M. Giuseppe Motta, Vice President and "president presumptive"* of Switzerland, onetime President of the League of Nations (TIME, Sept. 8, 1924), delivered a surprisingly firm diplomatic rebuke to Italian Fascismo last week before the Nationalrat.š M. Motta chose as the text of his remarks a disturbance created recently at Geneva, when Italian Fascists broke up a meeting of Italian Socialists at which Mussolini had been denounced as a "murderer" by several speakers.

The Italian Minister at Berne, Signer Garbasso, had previously had the hardihood, according to M. Motta, to request the Swiss Government not to grant a permit for "a meeting so distasteful to Italian Fascists in Geneva."

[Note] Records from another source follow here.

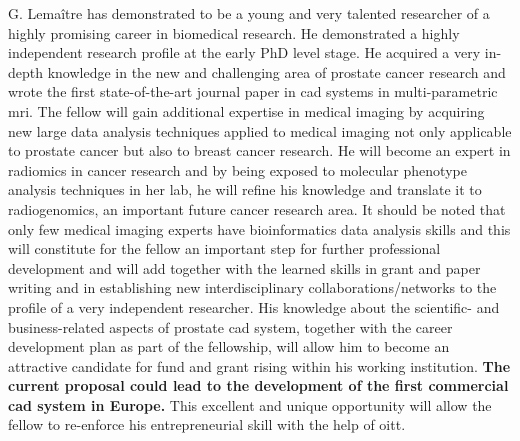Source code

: G. Lema\^itre has demonstrated to be a young and very talented researcher of a highly promising career in biomedical research.
He demonstrated a highly independent research profile at the early PhD level stage. 
He acquired a very in-depth knowledge in the new and challenging area of prostate cancer research and wrote the first state-of-the-art journal paper in \ac{cad} systems in multi-parametric \ac{mri}.
The fellow will gain additional expertise in medical imaging by acquiring new large data analysis techniques applied to medical imaging not only applicable to prostate cancer but also to breast cancer research.
He will become an expert in radiomics in cancer research and by being exposed to molecular phenotype analysis techniques in her lab, he will refine his knowledge and translate it to radiogenomics, an important future cancer research area.
It should be noted that only few medical imaging experts have bioinformatics data analysis skills and this will constitute for the fellow an important step for further professional development and will add together with the learned skills in grant and paper writing and in establishing new interdisciplinary collaborations/networks to the profile of a very independent researcher.
His knowledge about the scientific- and business-related aspects of prostate \ac{cad} system, together with the career development plan as part of the fellowship, will allow him to become an attractive candidate for fund and grant rising within his working institution.
\textbf{The current proposal could lead to the development of the first commercial \ac{cad} system in Europe.}
This excellent and unique opportunity will allow the fellow to re-enforce his entrepreneurial skill with the help of \ac{oitt}. 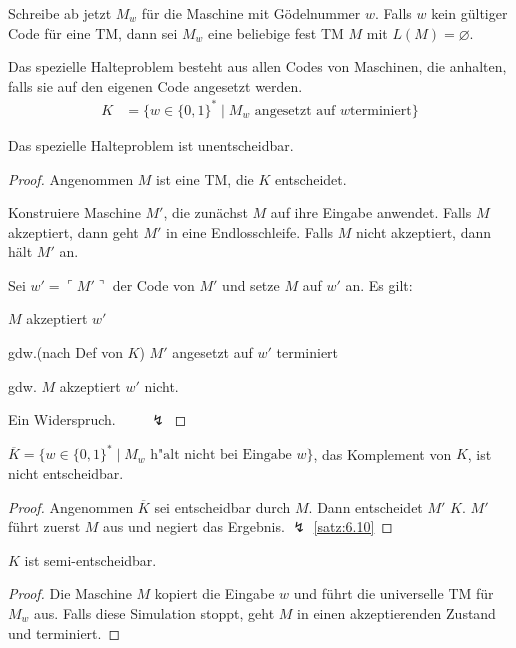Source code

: Schreibe ab jetzt $M_w$ für die Maschine mit Gödelnummer $w$. Falls
$w$ kein gültiger Code für eine \ac{TM}, dann sei $M_w$ eine beliebige fest
\ac{TM} $M$ mit $L(M) = \varnothing$.
\begin{Def}[name={[Spezielles Halteproblem]}]
  Das spezielle Halteproblem besteht aus allen Codes von Maschinen, die
  anhalten, falls sie auf den eigenen Code angesetzt werden.
  \begin{align*}
    K &= \{ w \in \{0,1\}^* \mid M_w \text{ angesetzt auf }w\text{
        terminiert} \}
  \end{align*}
\end{Def}
\begin{Satz}\label{satz:6.10}
  Das spezielle Halteproblem ist unentscheidbar.
\end{Satz}
\begin{proof}
  Angenommen $M$ ist eine \ac{TM}, die $K$ entscheidet.

  Konstruiere Maschine $M'$, die zunächst $M$ auf ihre Eingabe
  anwendet. Falls $M$ akzeptiert, dann geht $M'$ in eine
  Endlosschleife. Falls $M$ nicht akzeptiert, dann hält $M'$ an.

  Sei $w' = \ulcorner M' \urcorner$ der Code von $M'$ und setze $M$
  auf $w'$ an. Es gilt:

  $M$ akzeptiert $w'$

  gdw.(nach Def von $K$) $M'$ angesetzt auf $w'$ terminiert

  gdw. $M$ akzeptiert $w'$ nicht.

  Ein Widerspruch. $\qquad\lightning$
\end{proof}
\begin{Korollar}\label{kor:6.11}
  $\overline{K} = \{w \in\{0,1\}^* \mid M_w\text{ h"alt nicht bei
    Eingabe }w \}$,   das Komplement von $K$, 
  ist nicht entscheidbar.
\end{Korollar}
\begin{proof}
	Angenommen $\overline{K}$ sei entscheidbar durch $M$. Dann
        entscheidet $M'$  $K$. $M'$ führt zuerst $M$ aus und negiert das Ergebnis. $\lightning$ \autoref{satz:6.10}
\end{proof}
\begin{lemma}[name={[$K$ ist semi-entscheidbar]}]
	$K$ ist semi-entscheidbar.
\end{lemma}
\begin{proof}
  Die Maschine $M$ kopiert die Eingabe $w$ und führt die universelle
  \ac{TM} für $M_w$ aus. Falls diese Simulation stoppt, geht $M$ in einen
  akzeptierenden Zustand und terminiert.
\end{proof}
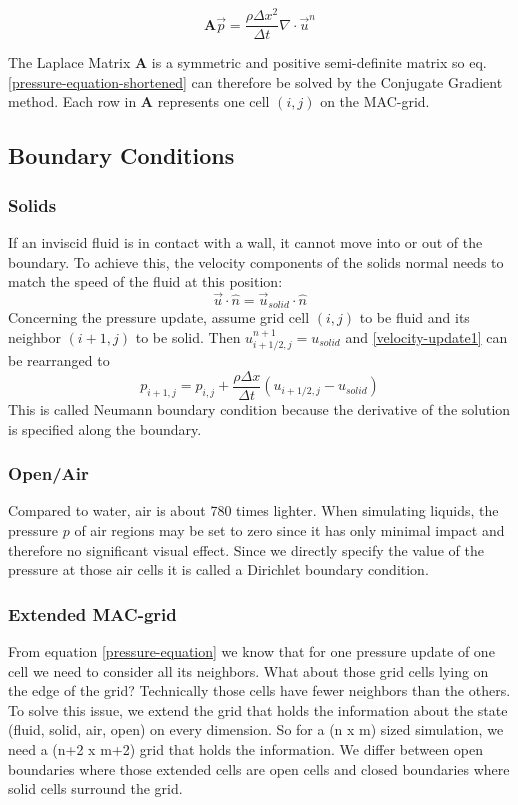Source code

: \begin{equation} \label{pressure-equation-shortened}
	\mathbf{A}\vec{p} = \frac{\rho \Delta x^2}{\Delta t}\nabla \cdot \vec{u}^n
\end{equation}

The Laplace Matrix $\mathbf{A}$ is a symmetric and positive semi-definite matrix so eq. \ref{pressure-equation-shortened} can therefore be solved by the Conjugate Gradient method. Each row in \textbf{A} represents one cell $(i, j)$ on the MAC-grid. 


\subsection{Boundary Conditions}
\subsubsection{Solids}
If an inviscid fluid is in contact with a wall, it cannot move into or out of the boundary. To achieve this, the velocity components of the solids normal needs to match the speed of the fluid at this position:
\begin{equation} \label{navier-stokes12}
    \vec{u} \cdot \hat{n} = \vec{u}_{solid} \cdot \hat{n}
\end{equation}
Concerning the pressure update, assume grid cell $(i,j)$ to be fluid and its neighbor $(i+1,j)$ to be solid. Then $u_{i+1/2,j}^{n+1} = u_{solid}$ and \ref{velocity-update1} can be rearranged to 
\begin{equation} \label{navier-stokes12}
    p_{i+1,j} = p_{i,j} + \frac{\rho \Delta x}{\Delta t} (u_{i+1/2,j} - u_{solid})
\end{equation}
This is called Neumann boundary condition because the derivative of the solution is specified along the boundary.
\newpage
\subsubsection{Open/Air} \label{dirichlet}
Compared to water, air is about 780 times lighter. When simulating liquids, the pressure $p$ of air regions may be set to zero since it has only minimal impact and therefore no significant visual effect. Since we directly specify the value of the pressure at those air cells it is called a Dirichlet boundary condition.


\subsubsection{Extended MAC-grid}
From equation \ref{pressure-equation} we know that for one pressure update of one cell we need to consider all its neighbors. What about those grid cells lying on the edge of the grid? Technically those cells have fewer neighbors than the others. To solve this issue, we extend the grid that holds the information about the state (fluid, solid, air, open) on every dimension. So for a (n x m) sized simulation, we need a (n+2 x m+2) grid that holds the information. We differ between open boundaries where those extended cells are open cells and closed boundaries where solid cells surround the grid.

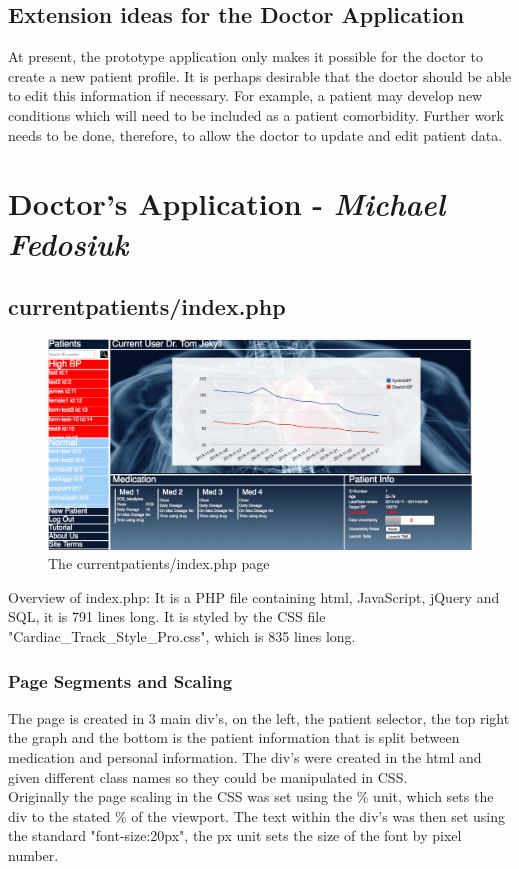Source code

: \documentclass[11pt]{article}
\begin{document}

\subsection{Extension ideas for the Doctor Application}
At present, the prototype application only makes it possible for the doctor to create a new patient profile. It is perhaps desirable that the doctor should be able to edit this information if necessary. For example, a patient may develop new conditions which will need to be included as a patient comorbidity. Further work needs to be done, therefore, to allow the doctor to update and edit patient data.

\clearpage

\section{Doctor's Application - \textit{Michael Fedosiuk}}
\subsection{currentpatients/index.php}
\begin{figure}[h!] 
\includegraphics[width=\linewidth]{indexover.png}
\caption{The currentpatients/index.php page \label{indexover}}
\end{figure} 
\noindent 
Overview of index.php: It is a PHP file containing html, JavaScript, jQuery and SQL, it is 791 lines long. It is styled by the CSS file "Cardiac\_Track\_Style\_Pro.css", which is 835 lines long. 
\subsubsection{Page Segments and Scaling}
The page is created in 3 main div's, on the left, the patient selector, the top right the graph and the bottom is the patient information that is split between medication and personal information. The div's were created in the html and given different class names so they could be manipulated in CSS. 
\\ \indent
Originally the page scaling in the CSS was set using the \% unit, which sets the div to the stated \% of the viewport. The text within the div's was then set using the standard "font-size:20px", the px unit sets the size of the font by pixel number. 
\end{document}
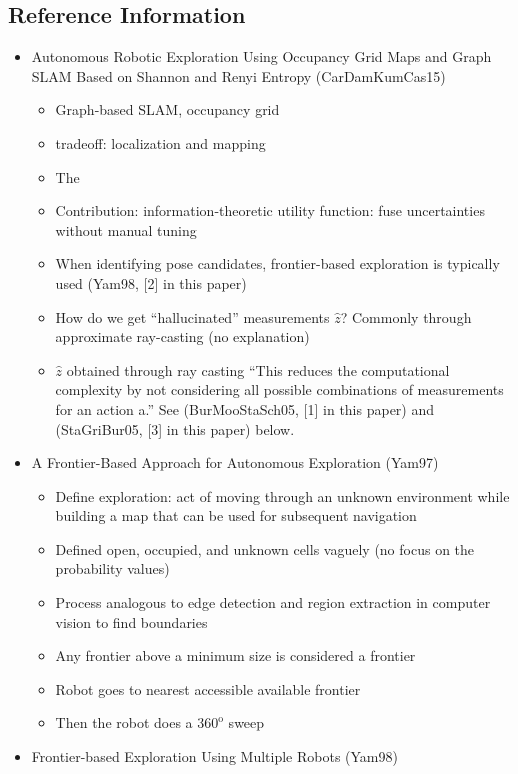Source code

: \documentclass[10pt]{article}
\theoremstyle{plain}\theorembodyfont{\normalfont}
\begin{document}
\subsection*{Reference Information}
\begin{itemize}
	\item Autonomous Robotic Exploration Using Occupancy Grid Maps and Graph SLAM Based on Shannon and Renyi Entropy (CarDamKumCas15)
	\begin{itemize}
		\item Graph-based SLAM, occupancy grid
		\item tradeoff: localization and mapping
		\item The 
		\item Contribution: information-theoretic utility function: fuse uncertainties without manual tuning
		\item When identifying pose candidates, frontier-based exploration is typically used (Yam98, [2] in this paper)
		\item How do we get ``hallucinated'' measurements $\hat z$? Commonly through approximate ray-casting (no explanation)
		\item $\hat z$ obtained through ray casting ``This reduces the computational complexity by not considering all possible combinations of measurements for an action a.'' See (BurMooStaSch05, [1] in this paper) and (StaGriBur05, [3] in this paper) below.
	\end{itemize}
	\item A Frontier-Based Approach for Autonomous Exploration (Yam97)
	\begin{itemize}
		\item Define exploration: act of moving through an unknown environment while building a map that can be used for subsequent navigation
		\item Defined open, occupied, and unknown cells vaguely (no focus on the probability values)
		\item Process analogous to edge detection and region extraction in computer vision to find boundaries
		\item Any frontier above a minimum size is considered a frontier
		\item Robot goes to nearest accessible available frontier
		\item Then the robot does a $360^\text{o}$ sweep
	\end{itemize}
	\item Frontier-based Exploration Using Multiple Robots (Yam98)
	\begin{itemize}

\end{itemize}
\end{itemize}
\end{document}
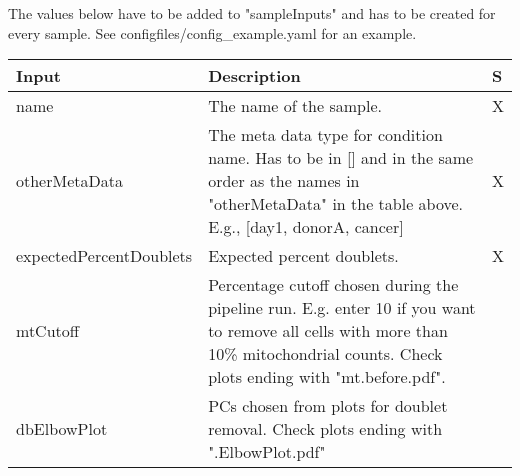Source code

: \newpage

The values below have to be added to "sampleInputs" and has to be created for every sample. See configfiles/config\_example.yaml for an example.

\begin{tabular}{p{4cm} | p{9.5cm} | p{0.1cm}}
	Input & Description & S\\
	\hline
	name & The name of the sample. & X\\
	otherMetaData & The meta data type for condition name. Has to be in [] and in the same order as the names in "otherMetaData" in the table above. E.g., [day1, donorA, cancer] & X\\
	expectedPercentDoublets & Expected percent doublets. & X\\
	mtCutoff & Percentage cutoff chosen during the pipeline run. E.g. enter 10 if you want to remove all cells with more than 10\% mitochondrial counts. Check plots ending with "mt.before.pdf". & \\
	dbElbowPlot & PCs chosen from plots for doublet removal. Check plots ending with ".ElbowPlot.pdf" & \\
\end{tabular}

Though not daring to censure the Italian Government directly, Vice President Motta made clear that, as a sovereign state, Switzerland resents such attempts to dictate Swiss policy toward public meetings and can guarantee in future only the diligence of the Swiss police in dealing with hot-tempered Fascists on Swiss soil.

*According to a Swiss custom having almost the force of law, the Vice President is elected each year to succeed the President, by the Bundes-Versammlung (Parliament). The President, at present M. Henri Haberlin, is debarred by law from re-election until one year after the expiration of his one year term.

šThe"National Council" or Chamber. The Standerat, or "Council of States" (Senate), when sitting with the Nationalrat to elect the President is known as the Bundes-Versammlung or "Federal Assembly" (Parliament).